**Exercise directions**
Since pictures do not belong in the copy, please repeat every record below exactly without them.

*** Opening of Data to examine ***

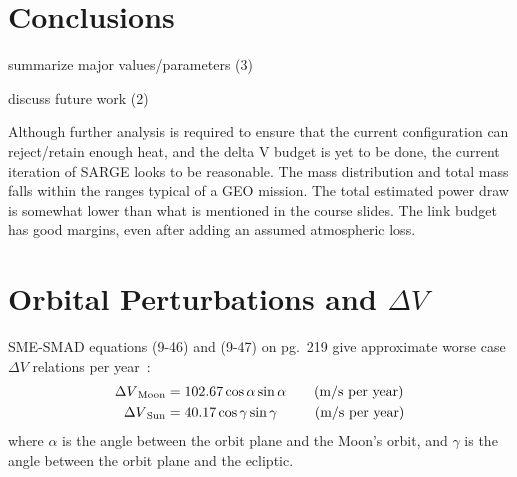 \documentclass[9pt]{article}
\begin{document}
\section{Conclusions}
summarize major values/parameters (3)

discuss future work (2)

Although further analysis is required to ensure that the current configuration can reject/retain enough heat, and the delta V budget is yet to be done, the current iteration of SARGE looks to be reasonable.
The mass distribution and total mass falls within the ranges typical of a GEO mission.
The total estimated power draw is somewhat lower than what is mentioned in the course slides.
The link budget has good margins, even after adding an assumed atmospheric loss.



\clearpage
\appendix

\printbibliography
\clearpage
\section{Orbital Perturbations and $\Delta V$}\label{app:orbpert}

SME-SMAD equations (9-46) and (9-47) on pg.~219 give approximate worse case $\Delta V$ relations per year~\cite{sme}:
\begin{align}
  {\Delta V}_\text{Moon} &= 102.67\cos\alpha\sin\alpha\hspace{2em}\text{(m/s per year)}\\
  {\Delta V}_\text{Sun} &= 40.17\cos\gamma\sin\gamma\hspace{2.7em}\text{(m/s per year)}
\end{align}
where $\alpha$ is the angle between the orbit plane and the Moon's orbit, and $\gamma$ is the angle between the orbit plane and the ecliptic.
\end{document}
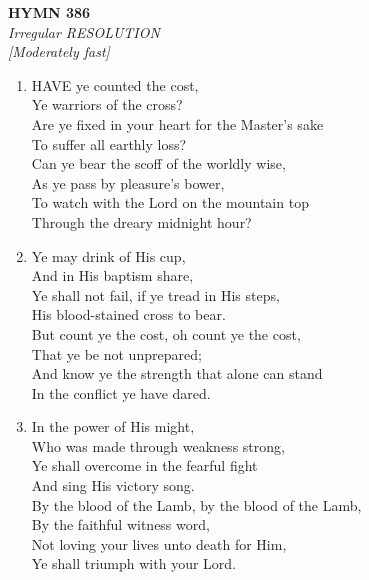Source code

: \newpage
\begin{center}
    {\Large \textbf{HYMN 386}}
    \\
    \textit{Irregular RESOLUTION}
    \\
    \textit{\small [Moderately fast]}
\end{center}
\vspace{1em}

\begin{enumerate}
    \item HAVE ye counted the cost, \\
        Ye warriors of the cross? \\
        Are ye fixed in your heart for the Master's sake \\
        To suffer all earthly loss? \\
        Can ye bear the scoff of the worldly wise, \\
        As ye pass by pleasure's bower, \\
        To watch with the Lord on the mountain top \\
        Through the dreary midnight hour?

    \item Ye may drink of His cup, \\
        And in His baptism share, \\
        Ye shall not fail, if ye tread in His steps, \\
        His blood-stained cross to bear. \\
        But count ye the cost, oh count ye the cost, \\
        That ye be not unprepared; \\
        And know ye the strength that alone can stand \\
        In the conflict ye have dared.

    \item In the power of His might, \\
        Who was made through weakness strong, \\
        Ye shall overcome in the fearful fight \\
        And sing His victory song. \\
        By the blood of the Lamb, by the blood of the Lamb, \\
        By the faithful witness word, \\
        Not loving your lives unto death for Him, \\
        Ye shall triumph with your Lord.


\end{enumerate}
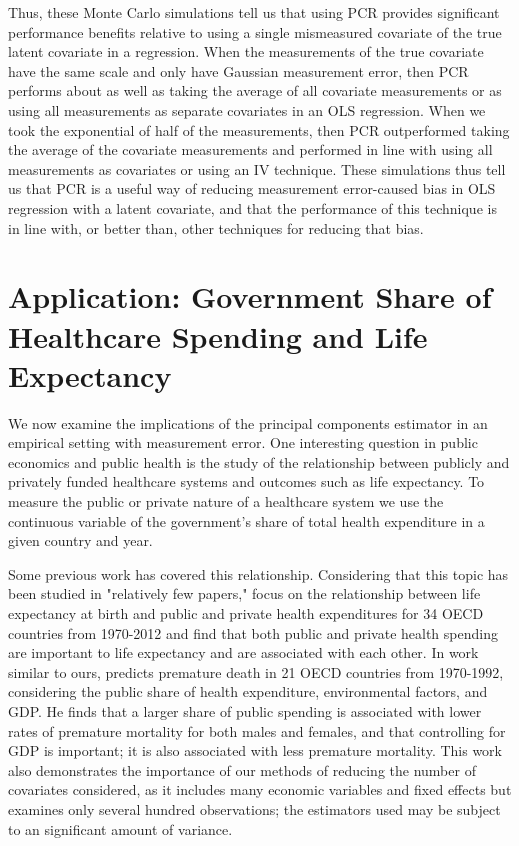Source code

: \documentclass[10pt]{article}
\begin{document}
Thus, these Monte Carlo simulations tell us that using PCR provides significant performance benefits relative to using a single mismeasured covariate of the true latent covariate in a regression. When the measurements of the true covariate have the same scale and only have Gaussian measurement error, then PCR performs about as well as taking the average of all covariate measurements or as using all measurements as separate covariates in an OLS regression. When we took the exponential of half of the measurements, then PCR outperformed taking the average of the covariate measurements and performed in line with using all measurements as covariates or using an IV technique. These simulations thus tell us that PCR is a useful way of reducing measurement error-caused bias in OLS regression with a latent covariate, and that the performance of this technique is in line with, or better than, other techniques for reducing that bias.

    \section*{Application: Government Share of Healthcare Spending and Life Expectancy}

        We now examine the implications of the principal components estimator in an empirical setting with measurement error. One interesting question in public economics and public health is the study of the relationship between publicly and privately funded healthcare systems and outcomes such as life expectancy. To measure the public or private nature of a healthcare system we use the continuous variable of the government's share of total health expenditure in a given country and year.

        Some previous work has covered this relationship. Considering that this topic has been studied in "relatively few papers," \cite{linden_life_2017} focus on the relationship between life expectancy at birth and public and private health expenditures for 34 OECD countries from 1970-2012 and find that both public and private health spending are important to life expectancy and are associated with each other. In work similar to ours, \cite{or_determinants_2000} predicts premature death in 21 OECD countries from 1970-1992, considering the public share of health expenditure, environmental factors, and GDP. He finds that a larger share of public spending is associated with lower rates of premature mortality for both males and females, and that controlling for GDP is important; it is also associated with less premature mortality. This work also demonstrates the importance of our methods of reducing the number of covariates considered, as it includes many economic variables and fixed effects but examines only several hundred observations; the estimators used may be subject to an significant amount of variance.
\end{document}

*** Close of Data to examine ***

**Solved exercise**
 \documentclass[9pt]{article}
\begin{document}
\section{Conclusions}
summarize major values/parameters (3)

discuss future work (2)

Although further analysis is required to ensure that the current configuration can reject/retain enough heat, and the delta V budget is yet to be done, the current iteration of SARGE looks to be reasonable.
The mass distribution and total mass falls within the ranges typical of a GEO mission.
The total estimated power draw is somewhat lower than what is mentioned in the course slides.
The link budget has good margins, even after adding an assumed atmospheric loss.



\clearpage
\appendix

\printbibliography
\clearpage
\section{Orbital Perturbations and $\Delta V$}\label{app:orbpert}

SME-SMAD equations (9-46) and (9-47) on pg.~219 give approximate worse case $\Delta V$ relations per year~\cite{sme}:
\begin{align}
  {\Delta V}_\text{Moon} &= 102.67\cos\alpha\sin\alpha\hspace{2em}\text{(m/s per year)}\\
  {\Delta V}_\text{Sun} &= 40.17\cos\gamma\sin\gamma\hspace{2.7em}\text{(m/s per year)}
\end{align}
where $\alpha$ is the angle between the orbit plane and the Moon's orbit, and $\gamma$ is the angle between the orbit plane and the ecliptic.
\end{document}
Source code

: \newpage
\begin{center}
    {\Large \textbf{HYMN 386}}
    \\
    \textit{Irregular RESOLUTION}
    \\
    \textit{\small [Moderately fast]}
\end{center}
\vspace{1em}

\begin{enumerate}
    \item HAVE ye counted the cost, \\
        Ye warriors of the cross? \\
        Are ye fixed in your heart for the Master's sake \\
        To suffer all earthly loss? \\
        Can ye bear the scoff of the worldly wise, \\
        As ye pass by pleasure's bower, \\
        To watch with the Lord on the mountain top \\
        Through the dreary midnight hour?

    \item Ye may drink of His cup, \\
        And in His baptism share, \\
        Ye shall not fail, if ye tread in His steps, \\
        His blood-stained cross to bear. \\
        But count ye the cost, oh count ye the cost, \\
        That ye be not unprepared; \\
        And know ye the strength that alone can stand \\
        In the conflict ye have dared.

    \item In the power of His might, \\
        Who was made through weakness strong, \\
        Ye shall overcome in the fearful fight \\
        And sing His victory song. \\
        By the blood of the Lamb, by the blood of the Lamb, \\
        By the faithful witness word, \\
        Not loving your lives unto death for Him, \\
        Ye shall triumph with your Lord.


\end{enumerate}
Source code

: \documentclass[10pt]{article}
\begin{document}
Thus, these Monte Carlo simulations tell us that using PCR provides significant performance benefits relative to using a single mismeasured covariate of the true latent covariate in a regression. When the measurements of the true covariate have the same scale and only have Gaussian measurement error, then PCR performs about as well as taking the average of all covariate measurements or as using all measurements as separate covariates in an OLS regression. When we took the exponential of half of the measurements, then PCR outperformed taking the average of the covariate measurements and performed in line with using all measurements as covariates or using an IV technique. These simulations thus tell us that PCR is a useful way of reducing measurement error-caused bias in OLS regression with a latent covariate, and that the performance of this technique is in line with, or better than, other techniques for reducing that bias.

    \section*{Application: Government Share of Healthcare Spending and Life Expectancy}

        We now examine the implications of the principal components estimator in an empirical setting with measurement error. One interesting question in public economics and public health is the study of the relationship between publicly and privately funded healthcare systems and outcomes such as life expectancy. To measure the public or private nature of a healthcare system we use the continuous variable of the government's share of total health expenditure in a given country and year.

        Some previous work has covered this relationship. Considering that this topic has been studied in "relatively few papers," \cite{linden_life_2017} focus on the relationship between life expectancy at birth and public and private health expenditures for 34 OECD countries from 1970-2012 and find that both public and private health spending are important to life expectancy and are associated with each other. In work similar to ours, \cite{or_determinants_2000} predicts premature death in 21 OECD countries from 1970-1992, considering the public share of health expenditure, environmental factors, and GDP. He finds that a larger share of public spending is associated with lower rates of premature mortality for both males and females, and that controlling for GDP is important; it is also associated with less premature mortality. This work also demonstrates the importance of our methods of reducing the number of covariates considered, as it includes many economic variables and fixed effects but examines only several hundred observations; the estimators used may be subject to an significant amount of variance.
\end{document}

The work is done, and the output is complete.